Truth Telling

Reflections after: “Wont You Be My Neighbor” the film

I always wondered if I was enough. I think I was, he just never told me. But now he has. And the validation is and always was, all within my Self.

I am a product of my experiences–to communicate the truth. I’d rather be known for telling people the truth, I said.

I know the truth because I saw my mother love. I know the truth because my father and his father discussed frankly, the politics of the world. I know the truth because my sister shares these experiences. I know the truth because my friends ensure the guidance, the propagation, the continuance of that truth.

What truth is it, that I speak?

The baby crying; inescapable from room to room and nowhere to be found.

The car that exhausts the sidewalk trees, blisters its exterior with debris.

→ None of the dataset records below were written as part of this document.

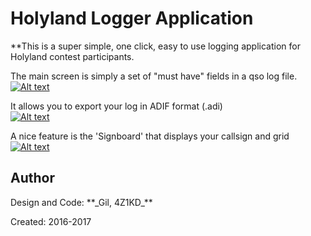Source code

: <meta property="og:image" content="https://raw.githubusercontent.com/4Z1KD/HamSwitch/master/Images/HamSwitch.png" />
<h1>Holyland Logger Application</h1>

**This is a super simple, one click, easy to use logging application for Holyland contest participants.<br>

The main screen is simply a set of "must have" fields in a qso log file.
<a href="https://raw.githubusercontent.com/4Z1KD/HolyLogger/master/Images/HolyLogger.png" target="_blank">
![Alt text](https://raw.githubusercontent.com/4Z1KD/HolyLogger/master/Images/HolyLogger.png?raw=true "HolyLogger Main Screen")
</a>

It allows you to export your log in ADIF format (.adi)<br>
<a href="https://raw.githubusercontent.com/4Z1KD/HolyLogger/master/Images/export.png" target="_blank">
![Alt text](https://raw.githubusercontent.com/4Z1KD/HolyLogger/master/Images/export.png?raw=true "HolyLogger Main Screen")
</a>

A nice feature is the 'Signboard' that displays your callsign and grid<br>
<a href="https://raw.githubusercontent.com/4Z1KD/HolyLogger/master/Images/Signboard.png" target="_blank">
![Alt text](https://raw.githubusercontent.com/4Z1KD/HolyLogger/master/Images/Signboard.png?raw=true "HolyLogger Main Screen")
</a>

<h2>Author</h2>
Design and Code: **_Gil, 4Z1KD_**

Created: 2016-2017<br>

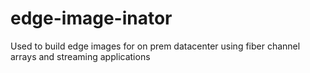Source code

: # edge-image-inator
Used to build edge images for on prem datacenter using fiber channel arrays and streaming applications
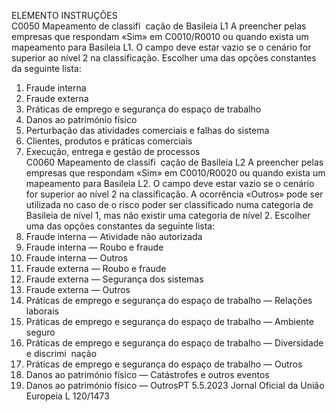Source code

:  
ELEMENTO  INSTRUÇÕES  
C0050  Mapeamento de classifi ­
cação de Basileia L1  A preencher pelas empresas que respondam «Sim» em C0010/R0010 ou quando exista 
um mapeamento para Basileia L1. O campo deve estar vazio se o cenário for superior 
ao nível 2 na classificação. 
Escolher uma das opções constantes da seguinte lista: 
1) Fraude interna 
2) Fraude externa 
3) Práticas de emprego e segurança do espaço de trabalho 
4) Danos ao património físico 
5) Perturbação das atividades comerciais e falhas do sistema 
6) Clientes, produtos e práticas comerciais 
7) Execução, entrega e gestão de processos  
C0060  Mapeamento de classifi ­
cação de Basileia L2  A preencher pelas empresas que respondam «Sim» em C0010/R0020 ou quando exista 
um mapeamento para Basileia L2. O campo deve estar vazio se o cenário for superior 
ao nível 2 na classificação. 
A ocorrência «Outros» pode ser utilizada no caso de o risco poder ser classificado numa 
categoria de Basileia de nível 1, mas não existir uma categoria de nível 2. 
Escolher uma das opções constantes da seguinte lista: 
1) Fraude interna — Atividade não autorizada 
2) Fraude interna — Roubo e fraude 
3) Fraude interna — Outros 
4) Fraude externa — Roubo e fraude 
5) Fraude externa — Segurança dos sistemas 
6) Fraude externa — Outros 
7) Práticas de emprego e segurança do espaço de trabalho — Relações laborais 
8) Práticas de emprego e segurança do espaço de trabalho — Ambiente seguro 
9) Práticas de emprego e segurança do espaço de trabalho — Diversidade e discrimi ­
nação 
10) Práticas de emprego e segurança do espaço de trabalho — Outros 
11) Danos ao património físico — Catástrofes e outros eventos 
12) Danos ao património físico — OutrosPT  5.5.2023 Jornal Oficial da União Europeia L 120/1473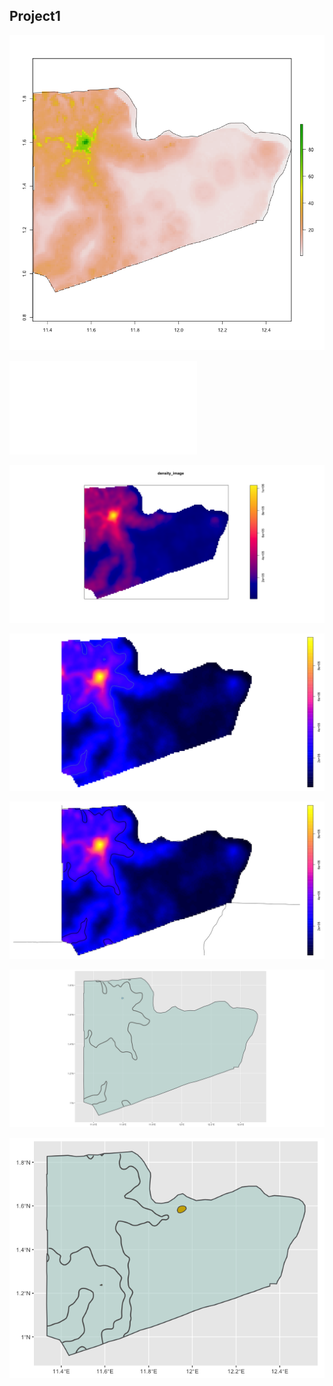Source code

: ## Project1 


![](images/Ex5plot1.png)


![](images/Ex5plot2.pdf)


![](images/Ex5plot3.png)


![](images/Ex5plot4.png)


![](images/Ex5plot5.png)


![](images/Ex5plot6.png)

![](images/Ex5plot7.png)


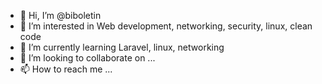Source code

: - 👋 Hi, I’m @biboletin
- 👀 I’m interested in Web development, networking, security, linux, clean code
- 🌱 I’m currently learning Laravel, linux, networking 
- 💞️ I’m looking to collaborate on ...
- 📫 How to reach me ...

<!---
biboletin/biboletin is a ✨ special ✨ repository because its `README.md` (this file) appears on your GitHub profile.
You can click the Preview link to take a look at your changes.
--->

The black woman once ignored in the conference room, speaks.

The grip of a young farmer, as he holds his mutt tight to his chest.

The raw meat sacrificed from a once live pig, earlier this week.

The bottle you discard; what if all your trash followed you throughout your lifetime?

The tragedy of death. The pierce of loss of spirit. The moment we fathom, “access denied,” to the most powerful incarnation of love we have ever known.

We press on. But not without contemplation. A gentle acknowledgement of time made flat on a singular plane.

What is this truth? This is our humanity. Our gift to the world harbored in awareness; if only we remember to turn on the light.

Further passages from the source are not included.